Holly’s breath caught in her throat and she laughed nervously to cover up the sudden surge of desire that his words, and his slightly dishevelled appearance, provoked in her. ‘Mind on the job, Mr Thorpe. Tom’s not going to want to see a subpar version of this speech that’s supposed to change everything.’

Charlie looked troubled for a moment, and he stood up from the table. Holly felt frozen to the spot as he moved towards her. She caught the warm scent of his body and the cologne he habitually wore and saw the trace of five-o’clock shadow on his jawline. His eyes, darker away from the lamp at the side of the table where he’d been working, seemed to read into her soul.

‘You know we can only do our best, don’t you?’ he said softly as he approached her. ‘All I can do is present the issue to the House as powerfully as I can. It’s up to the pharmaceutical company and the Department of Health to come to a decision after that.’

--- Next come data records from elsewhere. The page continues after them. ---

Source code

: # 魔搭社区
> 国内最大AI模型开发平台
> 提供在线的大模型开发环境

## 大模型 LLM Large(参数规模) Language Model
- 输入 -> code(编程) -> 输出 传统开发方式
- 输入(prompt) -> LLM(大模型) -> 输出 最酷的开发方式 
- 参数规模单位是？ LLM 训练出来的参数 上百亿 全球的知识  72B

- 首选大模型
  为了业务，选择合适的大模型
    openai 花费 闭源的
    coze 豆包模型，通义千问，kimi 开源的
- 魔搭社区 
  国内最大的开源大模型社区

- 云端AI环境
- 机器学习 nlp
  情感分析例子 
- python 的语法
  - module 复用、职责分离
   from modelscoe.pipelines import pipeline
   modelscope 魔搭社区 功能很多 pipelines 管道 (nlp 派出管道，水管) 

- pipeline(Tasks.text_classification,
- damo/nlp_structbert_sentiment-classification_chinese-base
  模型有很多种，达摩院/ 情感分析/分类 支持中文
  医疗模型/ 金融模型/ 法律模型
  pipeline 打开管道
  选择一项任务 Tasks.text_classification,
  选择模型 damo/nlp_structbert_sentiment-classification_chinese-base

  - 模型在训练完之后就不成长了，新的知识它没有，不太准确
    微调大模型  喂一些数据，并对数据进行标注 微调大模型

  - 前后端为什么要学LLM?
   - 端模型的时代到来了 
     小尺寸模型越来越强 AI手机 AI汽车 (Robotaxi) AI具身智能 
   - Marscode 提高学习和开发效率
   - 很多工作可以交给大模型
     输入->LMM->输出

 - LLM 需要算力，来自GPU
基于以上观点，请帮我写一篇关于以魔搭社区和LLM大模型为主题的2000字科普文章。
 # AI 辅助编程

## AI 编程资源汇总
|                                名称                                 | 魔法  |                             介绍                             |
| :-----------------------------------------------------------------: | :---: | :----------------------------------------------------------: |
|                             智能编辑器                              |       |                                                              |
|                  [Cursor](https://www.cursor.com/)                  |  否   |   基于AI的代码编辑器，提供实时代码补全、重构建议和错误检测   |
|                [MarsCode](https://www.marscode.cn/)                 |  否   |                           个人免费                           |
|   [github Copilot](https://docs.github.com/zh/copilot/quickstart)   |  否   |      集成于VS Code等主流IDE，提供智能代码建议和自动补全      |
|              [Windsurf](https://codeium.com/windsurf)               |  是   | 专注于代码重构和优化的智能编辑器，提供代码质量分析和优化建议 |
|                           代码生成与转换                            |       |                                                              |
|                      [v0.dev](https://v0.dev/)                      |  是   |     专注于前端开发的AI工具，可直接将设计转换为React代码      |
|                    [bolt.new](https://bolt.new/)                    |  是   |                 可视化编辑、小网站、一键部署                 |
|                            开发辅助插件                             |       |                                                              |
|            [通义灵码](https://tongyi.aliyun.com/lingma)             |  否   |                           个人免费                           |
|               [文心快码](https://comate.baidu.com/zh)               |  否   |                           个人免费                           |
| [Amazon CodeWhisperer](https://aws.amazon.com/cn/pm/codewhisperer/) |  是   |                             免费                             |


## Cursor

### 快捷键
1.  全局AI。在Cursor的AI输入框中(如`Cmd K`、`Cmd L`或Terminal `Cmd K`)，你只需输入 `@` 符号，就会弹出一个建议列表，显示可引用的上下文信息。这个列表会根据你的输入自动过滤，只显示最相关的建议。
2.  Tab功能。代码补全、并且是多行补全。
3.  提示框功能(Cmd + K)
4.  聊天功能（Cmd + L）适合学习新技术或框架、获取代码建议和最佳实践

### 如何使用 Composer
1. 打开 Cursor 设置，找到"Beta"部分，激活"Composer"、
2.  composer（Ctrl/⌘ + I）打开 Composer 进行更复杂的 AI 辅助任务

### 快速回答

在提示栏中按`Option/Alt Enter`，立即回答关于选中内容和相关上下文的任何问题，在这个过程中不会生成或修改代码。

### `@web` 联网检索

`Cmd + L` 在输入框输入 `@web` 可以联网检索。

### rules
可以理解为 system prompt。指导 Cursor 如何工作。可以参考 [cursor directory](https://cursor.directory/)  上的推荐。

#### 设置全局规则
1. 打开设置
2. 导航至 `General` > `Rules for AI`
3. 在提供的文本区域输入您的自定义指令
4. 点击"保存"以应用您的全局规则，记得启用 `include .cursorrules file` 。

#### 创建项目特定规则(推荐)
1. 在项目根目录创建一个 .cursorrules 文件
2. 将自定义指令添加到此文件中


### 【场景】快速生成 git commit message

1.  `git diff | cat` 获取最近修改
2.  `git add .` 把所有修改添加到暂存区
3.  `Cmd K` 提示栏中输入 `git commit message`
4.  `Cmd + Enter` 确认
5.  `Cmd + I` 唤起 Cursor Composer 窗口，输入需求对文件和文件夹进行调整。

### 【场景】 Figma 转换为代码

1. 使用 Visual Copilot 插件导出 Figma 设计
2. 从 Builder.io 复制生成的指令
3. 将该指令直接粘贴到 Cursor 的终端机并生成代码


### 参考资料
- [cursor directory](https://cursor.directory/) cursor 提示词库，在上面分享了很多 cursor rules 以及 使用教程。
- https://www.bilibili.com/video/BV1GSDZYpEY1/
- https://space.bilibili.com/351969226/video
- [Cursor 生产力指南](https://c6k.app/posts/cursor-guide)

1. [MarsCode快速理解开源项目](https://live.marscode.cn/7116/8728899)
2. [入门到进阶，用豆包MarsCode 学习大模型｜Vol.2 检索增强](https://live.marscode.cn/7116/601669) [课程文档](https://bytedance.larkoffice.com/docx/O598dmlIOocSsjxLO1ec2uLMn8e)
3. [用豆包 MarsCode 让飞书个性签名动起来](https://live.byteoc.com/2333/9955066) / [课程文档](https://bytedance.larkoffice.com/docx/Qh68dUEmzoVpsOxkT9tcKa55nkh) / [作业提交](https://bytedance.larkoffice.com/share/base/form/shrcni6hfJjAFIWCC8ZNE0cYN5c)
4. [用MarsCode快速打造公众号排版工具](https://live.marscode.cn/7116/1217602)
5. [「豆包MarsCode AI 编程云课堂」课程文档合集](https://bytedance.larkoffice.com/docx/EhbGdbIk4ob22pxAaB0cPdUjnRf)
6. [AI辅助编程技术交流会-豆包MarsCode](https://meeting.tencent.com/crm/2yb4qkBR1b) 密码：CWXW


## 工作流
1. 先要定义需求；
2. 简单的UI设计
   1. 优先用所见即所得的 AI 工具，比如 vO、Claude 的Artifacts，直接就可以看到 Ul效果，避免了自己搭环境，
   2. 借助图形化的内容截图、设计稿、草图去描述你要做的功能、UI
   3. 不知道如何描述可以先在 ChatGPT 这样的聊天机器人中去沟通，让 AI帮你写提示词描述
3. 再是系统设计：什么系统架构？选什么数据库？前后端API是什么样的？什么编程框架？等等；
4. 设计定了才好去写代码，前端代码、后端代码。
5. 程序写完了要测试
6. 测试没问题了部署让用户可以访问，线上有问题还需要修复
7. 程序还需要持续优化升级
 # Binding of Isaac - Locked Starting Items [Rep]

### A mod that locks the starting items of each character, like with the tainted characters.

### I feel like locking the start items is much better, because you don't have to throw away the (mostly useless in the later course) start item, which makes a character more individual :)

‘I know,’ Holly replied, her own voice low in the warm light of her living room. ‘But you said to me that real change is effected by politicians; perhaps this is an issue where politics and public opinion together really can make a difference; have an influence.’

‘I hope so,’ Charlie said. ‘And I want you to know that I am going to put everything I have into this debate. I will not walk away from this again, Holly.’ He drew closer to her and she breathed in his scent, so intoxicating that she could feel a warmth spreading through her, and her own breath shortening. As if he didn’t realise what he was doing, he reached out a slightly trembling hand and ran the back of his fingertips down the side of her cheek.

‘Charlie…’ she murmured, head swimming at his closeness.

‘I know,’ he replied. ‘It’s not a good idea. But I just need… I just want…’ With the softness of an exhaled breath, he brought his mouth to hers in a kiss that was as sweet and tentative as that first one they’d shared back in London all those years ago.

As if it had a mind of its own, Holly’s hand found its way to Charlie’s hair, fingers tangling in his dark, wavy locks and pulling his mouth closer, for a deeper, more intense kiss. He tasted of coffee and sweetness, and her senses reeled as she realised just how much she’d missed him in the time they’d been apart.

‘We can’t,’ Holly gasped when they pulled apart. ‘We shouldn’t…’

‘I know,’ Charlie whispered, ‘but right now, I think we need to.’ He slid an arm around her waist and pressed closer to her, until she had her back against the wall of her living room.

Holly could feel his arousal, and she pressed back against him, one thigh wrapping around his as her senses reeled at his closeness.

‘I think you’re right,’ Holly murmured into the kiss. ‘I’ve missed you.’

‘You have no idea how much I’ve missed you, too,’ Charlie’s voice trembled as he pulled back, just for a moment, to look into Holly’s eyes. ‘Every minute I haven’t been able to call you, to see you, to share my life with you, has been bloody awful.’

Holly pulled him closer to her again, feeling the frantic beating of his heart that matched her own. ‘It’s late,’ she said softly. ‘Do you want to stay?’

‘No pressure,’ Charlie replied. ‘We don’t have to do… anything. I just need to be close to you.’

Holly’s eyes sparkled. ‘That’s very sweet, Charlie, but I have enough trouble keeping my hands off you as it is!’